Ma è inutile guardare il dito se c'è la luna che aspetta. E la luna è la stabilità di un governo che da ieri formalmente - e seppure per una questione simbolica - è senza maggioranza alla Camera. Sarà possibile andare avanti con due dei leader della stessa coalizione, anche se non più dello stesso partito, che non si degnano di uno sguardo come ieri pomeriggio hanno fatto Fini e Berlusconi? Con deputati di quella che fu Alleanza Nazionale che vengono alle mani?
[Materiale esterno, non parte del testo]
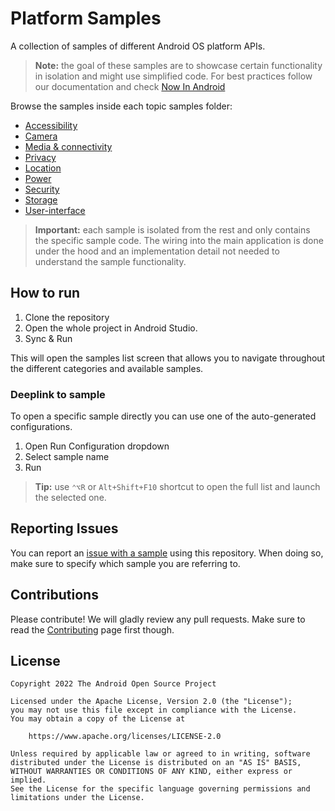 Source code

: # Platform Samples

A collection of samples of different Android OS platform APIs.

> **Note:** the goal of these samples are to showcase certain functionality in isolation and might
> use simplified code. For best practices follow our documentation and check
> [Now In Android](https://github.com/android/nowinandroid)

Browse the samples inside each topic samples folder:

- [Accessibility](samples/accessibility)
- [Camera](samples/camera)
- [Media & connectivity](samples/media)
- [Privacy](samples/privacy)
- [Location](samples/location)
- [Power](samples/power)
- [Security](samples/security)
- [Storage](samples/storage)
- [User-interface](samples/user-interface)

> **Important:** each sample is isolated from the rest and only contains the specific sample code.
> The wiring into the main application is done under the hood and an implementation detail not
> needed to understand the sample functionality.

## How to run

1. Clone the repository
2. Open the whole project in Android Studio.
3. Sync & Run

This will open the samples list screen that allows you to navigate throughout the different
categories and available samples.

### Deeplink to sample

To open a specific sample directly you can use one of the auto-generated configurations.

1. Open Run Configuration dropdown
2. Select sample name
3. Run

> **Tip:** use `⌃⌥R` or `Alt+Shift+F10` shortcut to open the full list and launch the selected one. 

## Reporting Issues

You can report an [issue with a sample](https://github.com/android/platform-samples/issues) using
this repository. When doing so, make sure to specify which sample you are referring to.

## Contributions

Please contribute! We will gladly review any pull requests.
Make sure to read the [Contributing](CONTRIBUTING.md) page first though.

## License

```
Copyright 2022 The Android Open Source Project
 
Licensed under the Apache License, Version 2.0 (the "License");
you may not use this file except in compliance with the License.
You may obtain a copy of the License at

    https://www.apache.org/licenses/LICENSE-2.0

Unless required by applicable law or agreed to in writing, software
distributed under the License is distributed on an "AS IS" BASIS,
WITHOUT WARRANTIES OR CONDITIONS OF ANY KIND, either express or implied.
See the License for the specific language governing permissions and
limitations under the License.
```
Umberto Bossi, dopo la votazione, ha detto che il governo reggerà, ma che la Lega farebbe il pieno in eventuali elezioni anticipate. Sul secondo punto ha ragione. Ma sul primo? Silvio Berlusconi fa campagne acquisti da sedici anni. Cominciò alla fine del '94 con la Lega di Umberto Bossi, lo ha fatto più recentemente con gli uomini di Prodi, poi di Casini e adesso con quelli di Fini. È piccolo cabotaggio, con qualche possibilità di riuscita se si rafforzasse il rischio di elezioni e molti seggi dovessero traballare. È tattica, non può essere strategia. Berlusconi ha rotto con Fini perché il logoramento era arrivato a livello di guardia. Quel che non ha accettato ieri a carissimo prezzo non può accettarlo domani.
«Fuori del perimetro del programma ci sarà confronto aperto senza pregiudizi e ostilità», ha detto ieri in aula Della Vedova parlando a nome dei finiani. Che vuol dire? A fine settembre andrà in discussione il «processo breve» che serve a parare la probabile incostituzionalità del «legittimo impedimento». Il «processo breve» non fa parte in senso stretto del programma di governo, ma Berlusconi può sostenere che rientra in una visione garantista della giustizia finora accettata dall'intera maggioranza. Fini ha condiviso dal '94 all'altro ieri la tesi che con le «leggi ad personam» si rispondeva a «processi ad personam» e d'altra parte è strano che tutte le leggi che interessano Berlusconi siano incostituzionali, a cominciare dal primo Lodo Maccanico-Schifani sul quale Ciampi si era coperto le spalle con illustrissimi pareri favorevoli.
Fini ha cambiato idea? Sarà il «processo breve» lo sparo di Sarajevo? Ha ragione Franceschini quando prende a modello alcuni governi conservatori stranieri. Ma indichi uno solo di quei paesi in cui la magistratura abbia condizionato la politica come in Italia. In caso di crisi, Casini ha lasciato intendere soluzioni alternative alle elezioni. Tutto è possibile, ma - a torto o a ragione - ci sarebbe un clima da stato d'assedio. A meno che non si voli più in alto: una grande coalizione estesa anche ai venticinque popolari che si dice seguirebbero Beppe Fioroni nel distacco dal Pd. Per ora è fantascienza. Berlusconi potrebbe starci, Bossi faticherebbe assai.